## THE PROBLEM
Give the number of lines in the data below where the word "Correction" appears, and nothing besides.

====================

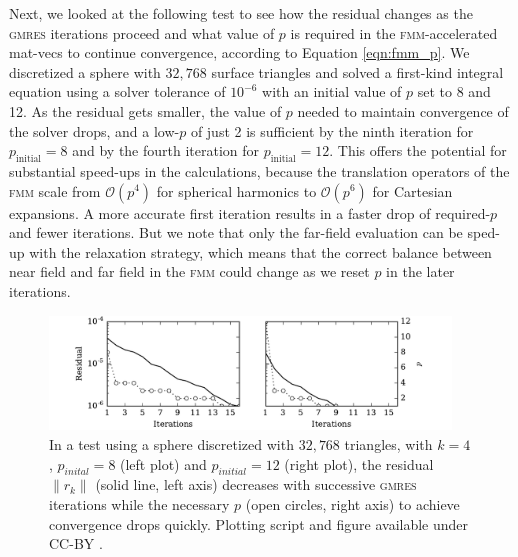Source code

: \documentclass[final,3p,times]{elsarticle}
\newcommand{\fmm}{\textsc{fmm}\xspace}
\newcommand{\bigO}{\mathcal{O}}
\newcommand{\gmres}{\textsc{gmres}\xspace}
\begin{document}
Next, we looked at the following test to see how the residual changes as the \gmres iterations proceed and  what value of $p$ is required in the \fmm-accelerated mat-vecs to continue convergence, according to Equation \eqref{eqn:fmm_p}. We discretized a sphere with $32,768$ surface triangles and solved a first-kind integral equation using a solver tolerance of $10^{-6}$ with an initial value of $p$ set to 8 and 12. As the residual gets smaller, the value of $p$ needed to maintain convergence of the solver drops, and a low-$p$ of just 2 is sufficient by the ninth iteration for $p_\text{{initial}}=8$ and by the fourth iteration for $p_{\text{initial}}=12$. This offers the potential for substantial speed-ups in the calculations, because the translation operators of the \fmm scale from $\bigO(p^{4})$ for spherical harmonics to $\bigO(p^{6})$ for Cartesian expansions. A more accurate first iteration results in a faster drop of required-$p$ and fewer iterations. 
But we note that only the far-field evaluation can be sped-up with the relaxation strategy, which means that the correct balance between near field and far field in the \fmm could change as we reset $p$ in the later iterations.

\begin{figure}%
	\centering
	\includegraphics[natwidth=7in,natheight=2in,width=0.95\textwidth]{LaplaceResidualIterations.pdf}
	\caption{In a test using a sphere discretized with $32,768$ triangles, with $k=4$, $p_{inital}=8$ (left plot) and $p_{initial}=12$ (right plot), the residual $\|r_{k}\|$  (solid line, left axis) decreases with successive \gmres iterations while the necessary $p$ (open circles, right axis) to achieve convergence drops quickly. Plotting script and figure available under CC-BY \cite{WangLaytonBarba2016-figshare2}.}
	\label{fig:residualp}
\end{figure}
\end{document}
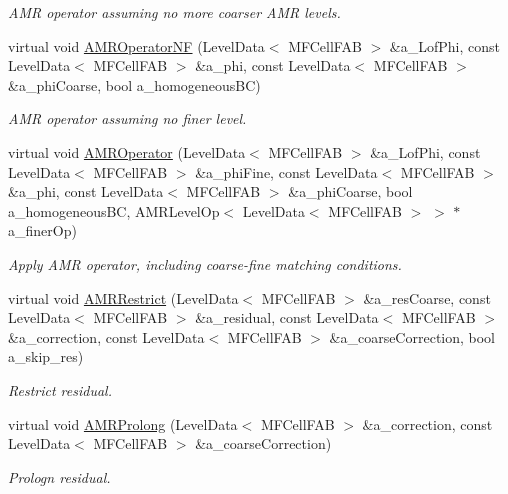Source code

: \begin{DoxyCompactItemize}
\begin{DoxyCompactList}\small\item\em A\+MR operator assuming no more coarser A\+MR levels. \end{DoxyCompactList}\item 
virtual void \hyperlink{classnwomfconductivityop_a0000d49efcbc3205f53f839d8443b78e}{A\+M\+R\+Operator\+NF} (Level\+Data$<$ M\+F\+Cell\+F\+AB $>$ \&a\+\_\+\+Lof\+Phi, const Level\+Data$<$ M\+F\+Cell\+F\+AB $>$ \&a\+\_\+phi, const Level\+Data$<$ M\+F\+Cell\+F\+AB $>$ \&a\+\_\+phi\+Coarse, bool a\+\_\+homogeneous\+BC)
\begin{DoxyCompactList}\small\item\em A\+MR operator assuming no finer level. \end{DoxyCompactList}\item 
virtual void \hyperlink{classnwomfconductivityop_abb2d483bb03f9fb90593db92efc80424}{A\+M\+R\+Operator} (Level\+Data$<$ M\+F\+Cell\+F\+AB $>$ \&a\+\_\+\+Lof\+Phi, const Level\+Data$<$ M\+F\+Cell\+F\+AB $>$ \&a\+\_\+phi\+Fine, const Level\+Data$<$ M\+F\+Cell\+F\+AB $>$ \&a\+\_\+phi, const Level\+Data$<$ M\+F\+Cell\+F\+AB $>$ \&a\+\_\+phi\+Coarse, bool a\+\_\+homogeneous\+BC, A\+M\+R\+Level\+Op$<$ Level\+Data$<$ M\+F\+Cell\+F\+AB $>$ $>$ $\ast$a\+\_\+finer\+Op)
\begin{DoxyCompactList}\small\item\em Apply A\+MR operator, including coarse-\/fine matching conditions. \end{DoxyCompactList}\item 
virtual void \hyperlink{classnwomfconductivityop_a8d7211891c8b78056e2f6a508f71280b}{A\+M\+R\+Restrict} (Level\+Data$<$ M\+F\+Cell\+F\+AB $>$ \&a\+\_\+res\+Coarse, const Level\+Data$<$ M\+F\+Cell\+F\+AB $>$ \&a\+\_\+residual, const Level\+Data$<$ M\+F\+Cell\+F\+AB $>$ \&a\+\_\+correction, const Level\+Data$<$ M\+F\+Cell\+F\+AB $>$ \&a\+\_\+coarse\+Correction, bool a\+\_\+skip\+\_\+res)
\begin{DoxyCompactList}\small\item\em Restrict residual. \end{DoxyCompactList}\item 
virtual void \hyperlink{classnwomfconductivityop_ae4fbaa61ea23396223a196612bac0d76}{A\+M\+R\+Prolong} (Level\+Data$<$ M\+F\+Cell\+F\+AB $>$ \&a\+\_\+correction, const Level\+Data$<$ M\+F\+Cell\+F\+AB $>$ \&a\+\_\+coarse\+Correction)
\begin{DoxyCompactList}\small\item\em Prologn residual. \end{DoxyCompactList}\item 

\end{DoxyCompactItemize}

====================

## FINISHED TASK
2